On 12/19/2011 02:44 PM, Eric Blake wrote:
On 12/17/2011 10:22 PM, Gary V. Vaughan wrote:
We should try to minimise forks, especially on Windows where they are
+# unreasonably slow, so skip the feature probes when bash is being used:
+if test set = "${BASH_VERSION+set}"; then
+ : ${lt_HAVE_ARITH_OP="yes"}
+ : ${lt_HAVE_XSI_OPS="yes"}
+ # The += operator was introduced in bash 3.1
+ test -z "$lt_HAVE_PLUSEQ_OP" \
+&& test 3000 -lt "$((${BASH_VERSINFO[0]}*1000 + ${BASH_VERSINFO[1]}))" \
This MUST be hidden behind an eval.
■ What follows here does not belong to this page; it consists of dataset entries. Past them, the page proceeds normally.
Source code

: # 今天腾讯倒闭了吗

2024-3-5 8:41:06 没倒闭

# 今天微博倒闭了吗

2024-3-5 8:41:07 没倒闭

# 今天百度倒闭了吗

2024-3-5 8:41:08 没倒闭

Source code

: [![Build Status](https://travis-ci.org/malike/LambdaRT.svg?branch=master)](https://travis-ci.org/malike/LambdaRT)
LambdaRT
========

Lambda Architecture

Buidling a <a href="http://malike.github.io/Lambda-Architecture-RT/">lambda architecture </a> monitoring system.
Otherwise, shells like Solaris
/bin/sh will choke on trying to parse this line:
$ /bin/sh -c 'echo "$((${BASH_VERSINFO[0]}*1000 + \
${BASH_VERSINFO[1]}))"'
/bin/sh: bad substitution
In truth, for Solaris /bin/sh, protecting the problematic construct with
an "if"
clause is enough:
$ /bin/sh -c 'if false; then \
echo "$((${BASH_VERSINFO[0]}*1000 + ${BASH_VERSINFO[1]}))"; \
fi; \
echo OK'
OK
But, as I've shown, that is not enough for dash and NetBSD /bin/sh:
$ dash -c 'if false; then \
echo "$((${BASH_VERSINFO[0]}*1000 + ${BASH_VERSINFO[1]}))"; \
fi; \
echo OK'
dash: Syntax error: Bad substitution
So you're still right about the need to use an eval (or to rework the
code so that
it doesn't try to to reference array variables).